The Energy Star Lamps V1.1 specification is on pace to take effect this September, after the EPA went through an arduous series of drafts while accepting input from stakeholders on the specification-development process. Last August the agency finalized the specification and a relatively quiet period has ensued on the lamps front.
The changes being previewed for V1.1 are either targeted at making sure consumers get the expected level of performance for Energy Star rated products, or at lamp types not currently covered in the specification. The EPA is asking for feedback on the proposed changes by June 20, 2014.
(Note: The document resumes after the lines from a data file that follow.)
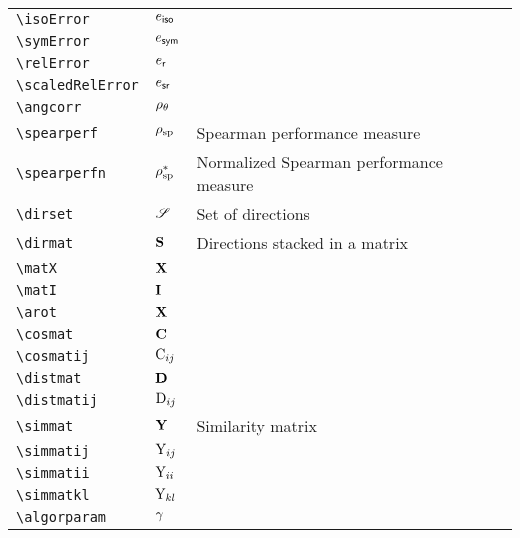 \begin{longtable}{lll}
 {\color[rgb]{0.5,0.5,0.5}\texttt{\textbackslash isoError}} & $e_{\textsf{iso}}$ & \\ 
 {\color[rgb]{0.5,0.5,0.5}\texttt{\textbackslash symError}} & $e_{\textsf{sym}}$ & \\ 
 {\color[rgb]{0.5,0.5,0.5}\texttt{\textbackslash relError}} & $e_{\textsf{r}}$ & \\ 
 {\color[rgb]{0.5,0.5,0.5}\texttt{\textbackslash scaledRelError}} & $e_{\textsf{sr}}$ & \\ 
 {\color[rgb]{0.5,0.5,0.5}\texttt{\textbackslash angcorr}} & $\rho_{\theta}$ & \\ 
 {\color[rgb]{0.5,0.5,0.5}\texttt{\textbackslash spearperf}} & $\rho_{\textrm{sp}}$ &  Spearman performance measure\\ 
 {\color[rgb]{0.5,0.5,0.5}\texttt{\textbackslash spearperfn}} & $\rho^{\ast}_{\textrm{sp}}$ &  Normalized Spearman performance measure\\ 
 {\color[rgb]{0.5,0.5,0.5}\texttt{\textbackslash dirset}} & $\mathscr{S}$ &  Set of directions\\ 
 {\color[rgb]{0.5,0.5,0.5}\texttt{\textbackslash dirmat}} & $\mathbf{S}$ &  Directions stacked in a matrix\\ 
 {\color[rgb]{0.5,0.5,0.5}\texttt{\textbackslash matX}} & $\mathbf{X}$ & \\ 
 {\color[rgb]{0.5,0.5,0.5}\texttt{\textbackslash matI}} & $\mathbf{I}$ & \\ 
 {\color[rgb]{0.5,0.5,0.5}\texttt{\textbackslash arot}} & $\mathbf{X}$ & \\ 
 {\color[rgb]{0.5,0.5,0.5}\texttt{\textbackslash cosmat}} & $\mathbf{C}$ & \\ 
 {\color[rgb]{0.5,0.5,0.5}\texttt{\textbackslash cosmatij}} & $\mathrm{C}_{ij}$ & \\ 
 {\color[rgb]{0.5,0.5,0.5}\texttt{\textbackslash distmat}} & $\mathbf{D}$ & \\ 
 {\color[rgb]{0.5,0.5,0.5}\texttt{\textbackslash distmatij}} & $\mathrm{D}_{ij}$ & \\ 
 {\color[rgb]{0.5,0.5,0.5}\texttt{\textbackslash simmat}} & $\mathbf{Y}$ &  Similarity matrix\\ 
 {\color[rgb]{0.5,0.5,0.5}\texttt{\textbackslash simmatij}} & $\mathrm{Y}_{ij}$ & \\ 
 {\color[rgb]{0.5,0.5,0.5}\texttt{\textbackslash simmatii}} & $\mathrm{Y}_{ii}$ & \\ 
 {\color[rgb]{0.5,0.5,0.5}\texttt{\textbackslash simmatkl}} & $\mathrm{Y}_{kl}$ & \\ 
 {\color[rgb]{0.5,0.5,0.5}\texttt{\textbackslash algorparam}} & $\gamma$ & \\ 

\end{longtable}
There are three primary changes. First, the EPA plans to specifically exclude G18.5 and G19 LED lamps from the Energy Star program whereas those products can currently win an Energy Star rating in the decorative category. But consumers could easily mistake those products for omnidirectional A-lamps and expect the type of energy efficiency and performance expected of A19 lamps. Therefore, the program will no longer include the specialty products.
The EPA said, "It remains EPA’s intent to provide consumers with efficient replacement lamps without sacrifice in performance and not award the Energy Star label to products that emulate the look of incandescent bulbs (e.g., A19, A21) but fail to deliver the necessary light distribution to adequately replace currently installed lamps."
The second change focuses on adding coverage of GU10-based MR16 lamps that are powered from the AC mains voltage. Those lamps were previously excluded because there was no standardized shape outline for such lamps specified by the American National Standards Institute (ANSI). But ANSI is working on two new MR16-type lamp standards: one allowing more space for driver and thermal components and one based on the IEC GU10 standard. Moreover, the National Electrical Manufacturers Association (NEMA) and other stakeholders have requested that the GU10-type lamps be included.
The final change is focused on PAR30 lamps. The EPA will now allow manufacturers to test just the short-neck version of a PAR30 lamp and apply that data to regular- and long-neck versions, with all versions getting Energy Star recognition.